> [Exercise details]
The response must reproduce exactly every line of the material below holding the word "websites".

> [Material to process]
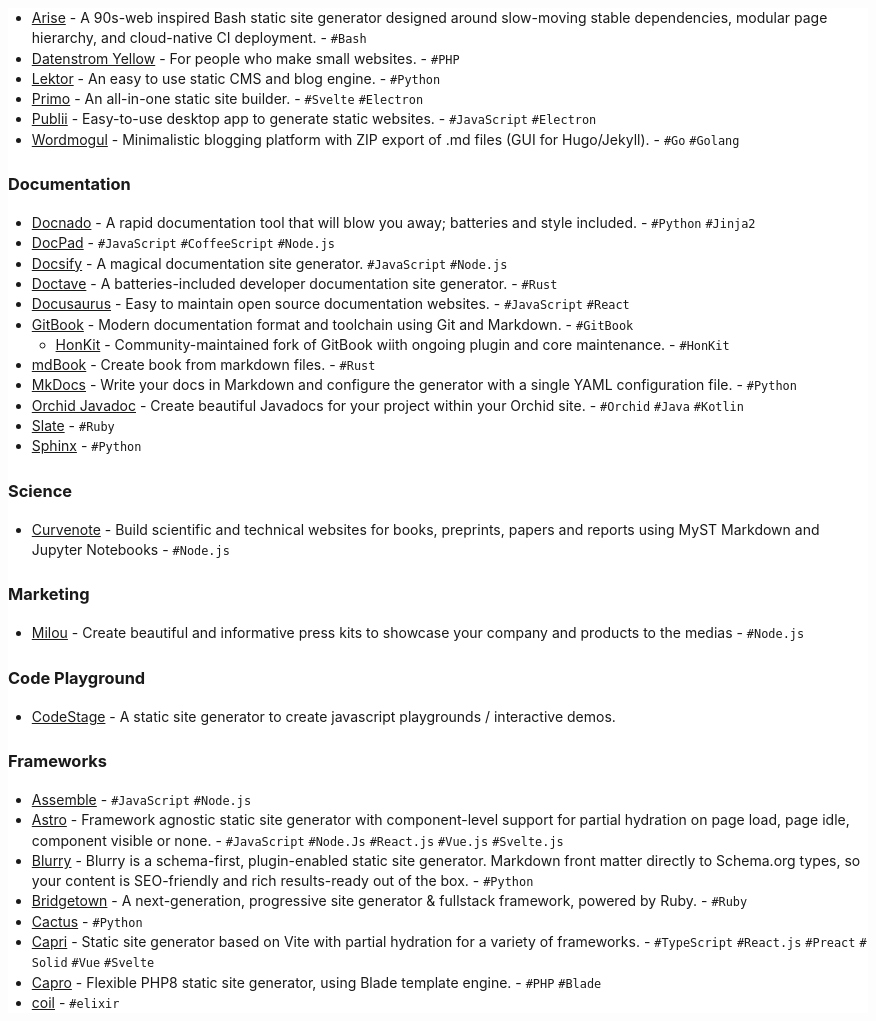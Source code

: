 * [Arise](https://ari.se.net) - A 90s-web inspired Bash static site generator designed around slow-moving stable dependencies, modular page hierarchy, and cloud-native CI deployment. - `#Bash`
* [Datenstrom Yellow](https://datenstrom.se/yellow/) - For people who make small websites. - `#PHP`
* [Lektor](https://www.getlektor.com/) - An easy to use static CMS and blog engine. - `#Python`
* [Primo](https://primo.so) - An all-in-one static site builder. - `#Svelte` `#Electron`
* [Publii](http://getpublii.com/) - Easy-to-use desktop app to generate static websites. - `#JavaScript` `#Electron`
* [Wordmogul](https://wordmogul.com) - Minimalistic blogging platform with ZIP export of .md files (GUI for Hugo/Jekyll). - `#Go` `#Golang`

### Documentation <a id="documentation" />

* [Docnado](https://heinventions.github.io/docnado-site) - A rapid documentation tool that will blow you away; batteries and style included. - `#Python` `#Jinja2`
* [DocPad](https://github.com/docpad/docpad) - `#JavaScript` `#CoffeeScript` `#Node.js`
* [Docsify](https://docsify.js.org/) - A magical documentation site generator. `#JavaScript` `#Node.js`
* [Doctave](https://github.com/Doctave/doctave) - A batteries-included developer documentation site generator. - `#Rust`
* [Docusaurus](https://docusaurus.io/) - Easy to maintain open source documentation websites. - `#JavaScript` `#React`
* [GitBook](https://github.com/GitbookIO/gitbook) - Modern documentation format and toolchain using Git and Markdown. - `#GitBook`
  * [HonKit](https://github.com/honkit/honkit) - Community-maintained fork of GitBook wiith ongoing plugin and core maintenance. - `#HonKit`
* [mdBook](https://rust-lang.github.io/mdBook) - Create book from markdown files. - `#Rust`
* [MkDocs](https://www.mkdocs.org/) - Write your docs in Markdown and configure the generator with a single YAML configuration file. - `#Python`
* [Orchid Javadoc](https://orchid.run/plugins/orchidjavadoc) - Create beautiful Javadocs for your project within your Orchid site. - `#Orchid` `#Java` `#Kotlin`
* [Slate](https://github.com/lord/slate) - `#Ruby`
* [Sphinx](http://sphinx-doc.org/) - `#Python`

### Science <a id="science" />

* [Curvenote](https://curvenote.com/docs/web) - Build scientific and technical websites for books, preprints, papers and reports using MyST Markdown and Jupyter Notebooks - `#Node.js`

### Marketing <a id="marketing" />

* [Milou](https://github.com/Tsukumogami-Software/milou) - Create beautiful and informative press kits to showcase your company and products to the medias - `#Node.js`

### Code Playground <a id="code-playground" />

* [CodeStage](https://github.com/shi-yan/codestage) - A static site generator to create javascript playgrounds / interactive demos.

### Frameworks <a id="frameworks" />

* [Assemble](http://assemble.io/) - `#JavaScript` `#Node.js`
* [Astro](https://docs.astro.build/) - Framework agnostic static site generator with component-level support for partial hydration on page load, page idle, component visible or none. - `#JavaScript` `#Node.Js` `#React.js` `#Vue.js` `#Svelte.js`
* [Blurry](https://github.com/blurry-dev/blurry) - Blurry is a schema-first, plugin-enabled static site generator. Markdown front matter directly to Schema.org types, so your content is SEO-friendly and rich results-ready out of the box. - `#Python`
* [Bridgetown](https://www.bridgetownrb.com/) - A next-generation, progressive site generator & fullstack framework, powered by Ruby. - `#Ruby`
* [Cactus](https://github.com/koenbok/Cactus) - `#Python`
* [Capri](https://capri.build/) - Static site generator based on Vite with partial hydration for a variety of frameworks. - `#TypeScript` `#React.js` `#Preact` `#Solid` `#Vue` `#Svelte`
* [Capro](https://github.com/xy2z/capro) - Flexible PHP8 static site generator, using Blade template engine. - `#PHP` `#Blade`
* [coil](https://github.com/badosu/coil) - `#elixir`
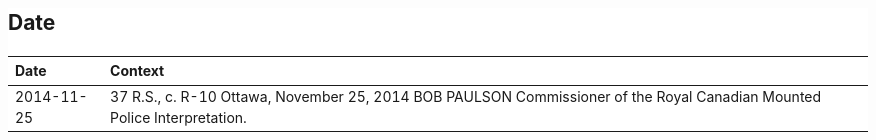 
## Date
| Date       | Context                                                                                                                  |
|:-----------|:-------------------------------------------------------------------------------------------------------------------------|
| 2014-11-25 | 37 R.S., c. R-10 Ottawa, November 25, 2014 BOB PAULSON Commissioner of the Royal Canadian Mounted Police Interpretation. |


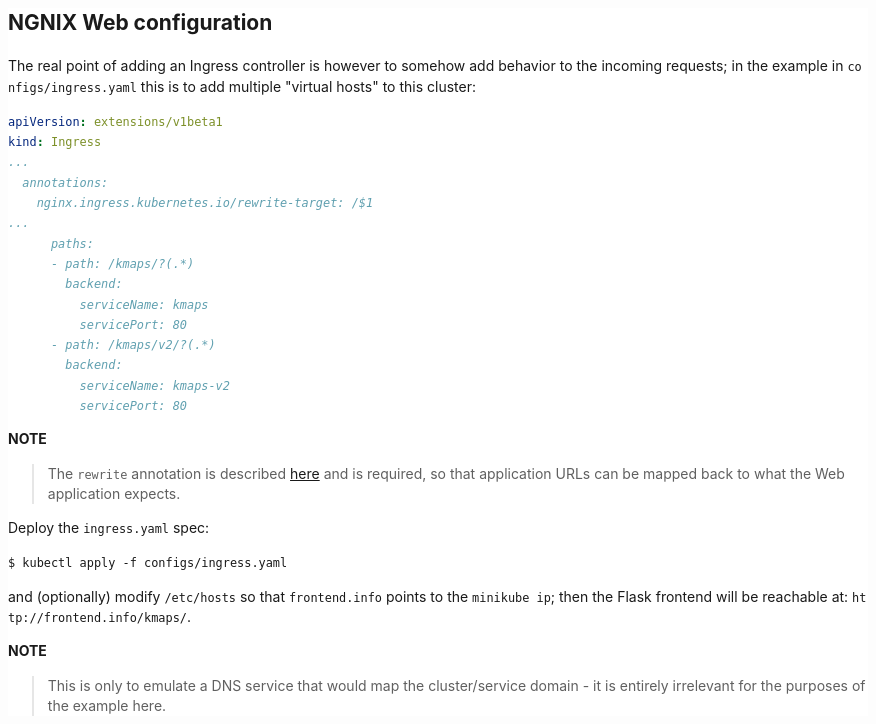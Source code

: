 ## NGNIX Web configuration

The real point of adding an Ingress controller is however to somehow add behavior to the incoming requests; in the example in `configs/ingress.yaml` this is to add multiple "virtual hosts" to this cluster:

```yaml
apiVersion: extensions/v1beta1
kind: Ingress
...
  annotations:
    nginx.ingress.kubernetes.io/rewrite-target: /$1
...
      paths:
      - path: /kmaps/?(.*)
        backend:
          serviceName: kmaps
          servicePort: 80
      - path: /kmaps/v2/?(.*)
        backend:
          serviceName: kmaps-v2
          servicePort: 80
```

**NOTE**
> The `rewrite` annotation is described [here](https://kubernetes.github.io/ingress-nginx/examples/rewrite/) and is required, so that application URLs can be mapped back to what the Web application expects.

Deploy the `ingress.yaml` spec:

```
$ kubectl apply -f configs/ingress.yaml
```

and (optionally) modify `/etc/hosts` so that `frontend.info` points to the `minikube ip`; then the Flask frontend will be reachable at: `http://frontend.info/kmaps/`.

**NOTE**
> This is only to emulate a DNS service that would map the cluster/service domain - it is entirely irrelevant for the purposes of the example here.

> [Answer box]
* [Datenstrom Yellow](https://datenstrom.se/yellow/) - For people who make small websites. - `#PHP`
* [Publii](http://getpublii.com/) - Easy-to-use desktop app to generate static websites. - `#JavaScript` `#Electron`
* [Docusaurus](https://docusaurus.io/) - Easy to maintain open source documentation websites. - `#JavaScript` `#React`
* [Curvenote](https://curvenote.com/docs/web) - Build scientific and technical websites for books, preprints, papers and reports using MyST Markdown and Jupyter Notebooks - `#Node.js`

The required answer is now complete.